Written By: Eleanor Pratt
Southern California residents are no strangers to earthquakes. According to the United States Geological Survey: “Each year the southern California area has about 10,000 earthquakes. Most of them are so small that they are not felt.” A few hundred of these earthquakes are larger than a 3.0 magnitude, and about 20 a year have a greater magnitude than 4.0.
Because these earthquakes happen fairly often, many who live in southern California often see them more as nuisances than a dangerous environmental phenomenon. When asked how she felt about earthquakes, former long-time Los Angeles resident, Carreen Weston said: “When I lived in LA, I was never concerned about an earthquake unless it was bigger than a 5.0. Honestly, anything less than that never really mattered to me or my friends.”
This brings us to the issue of the 4.6 magnitude earthquake that occurred on Friday, Sept. 18, 2020. According to the U.S. Geological Survey, the earthquake hit around 11:40 p.m. near Los Angeles. While there were no injuries or damage reported, there were fears of possible aftershocks and experts warned residents to remain alert. According to the Los Angeles Times, the quake was felt as far south as San Diego. About ten miles from the epicenter, South Pasadena residents felt sharp shakes and jolts, but luckily the power remained on.
Many southern Californians were not overly concerned, even though the earthquake was one of the larger to hit the area this year according to the Los Angeles Times. In fact, some were not bothered at all because a moderate-sized earthquake pales in comparison to other traumatic events in 2020. Los Angeles resident and internet personality, Ryan Bergara, tweeted at 2:47 a.m. on Saturday morning: “Won’t lie, I legit looked up at the ceiling and giggled during that earthquake. This year has broken me.” Ron Simms, who has lived in Los Angeles his whole life, described the quake as, “not a big deal.” and that “Nothing even fell off the shelves.”

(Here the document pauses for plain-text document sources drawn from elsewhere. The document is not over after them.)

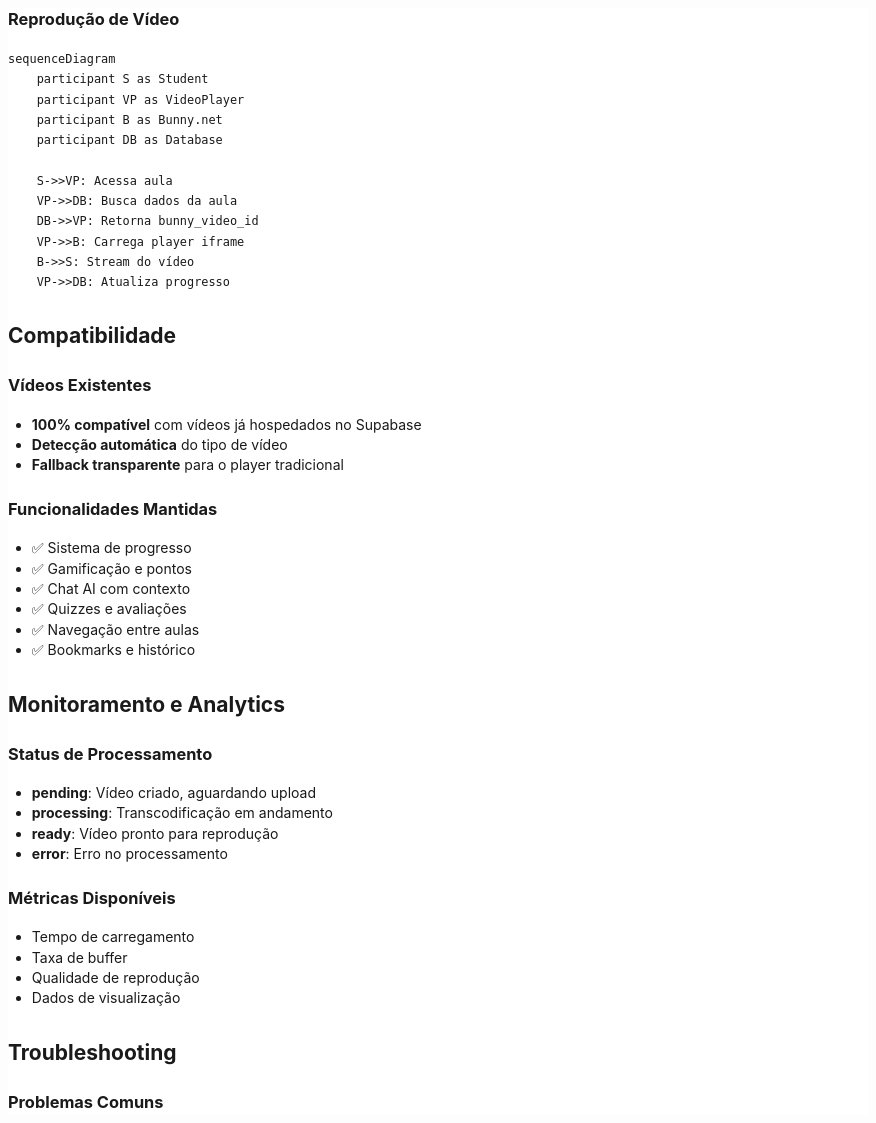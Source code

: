 ### Reprodução de Vídeo

```mermaid
sequenceDiagram
    participant S as Student
    participant VP as VideoPlayer
    participant B as Bunny.net
    participant DB as Database

    S->>VP: Acessa aula
    VP->>DB: Busca dados da aula
    DB->>VP: Retorna bunny_video_id
    VP->>B: Carrega player iframe
    B->>S: Stream do vídeo
    VP->>DB: Atualiza progresso
```

## Compatibilidade

### Vídeos Existentes
- **100% compatível** com vídeos já hospedados no Supabase
- **Detecção automática** do tipo de vídeo
- **Fallback transparente** para o player tradicional

### Funcionalidades Mantidas
- ✅ Sistema de progresso
- ✅ Gamificação e pontos
- ✅ Chat AI com contexto
- ✅ Quizzes e avaliações
- ✅ Navegação entre aulas
- ✅ Bookmarks e histórico

## Monitoramento e Analytics

### Status de Processamento
- **pending**: Vídeo criado, aguardando upload
- **processing**: Transcodificação em andamento
- **ready**: Vídeo pronto para reprodução
- **error**: Erro no processamento

### Métricas Disponíveis
- Tempo de carregamento
- Taxa de buffer
- Qualidade de reprodução
- Dados de visualização

## Troubleshooting

### Problemas Comuns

Even if many Los Angeles residents were not that worried about the earthquake, seismologists warn that these events in certain areas could spell disaster. KPBS reports that the temblor of the recent quake was centered near the epicenter of the Whittier Narrows earthquake of 1987. Dr. Lucy Jones, a seismologist, explained on Twitter that the Whittier quake was much larger at a magnitude of 5.9. Furthermore, according to The Los Angeles Times, it caused about $350 million in damage and resulted in eight deaths. The area where these two quakes occurred has been having increased seismic activity for several years.
The Puente Hills thrust fault is to blame for these recent earthquakes and the majority of earthquakes in Los Angeles and southern California in general. It stretches about 15 miles from downtown Los Angeles to the San Gabriel Valley. This fault worries seismologists because it runs under downtown Los Angeles, which is where the majority of the city’s skyscrapers are located.
The Los Angeles Times reports that, if a magnitude 7.5 earthquake or larger were to happen on the fault, it would do more damage than the much feared “Big One” along the San Andreas fault. The United States Geological Survey believes that if this 7.5+ earthquake happened along the fault, anywhere from 3,000 to 18,000 people could die, and there would be about $250 billion in damage.
Experts are taking this activity on the fault very seriously and are constantly monitoring earthquakes in the area closely to make sure they are prepared in the event that a major earthquake occurs along the fault. Due to the fact that most Californians live within 30 miles of an active risk fault line, according to California Earthquake Authority, California residents are advised to always have their emergency preparedness kit nearby and a plan in case of a larger earthquake.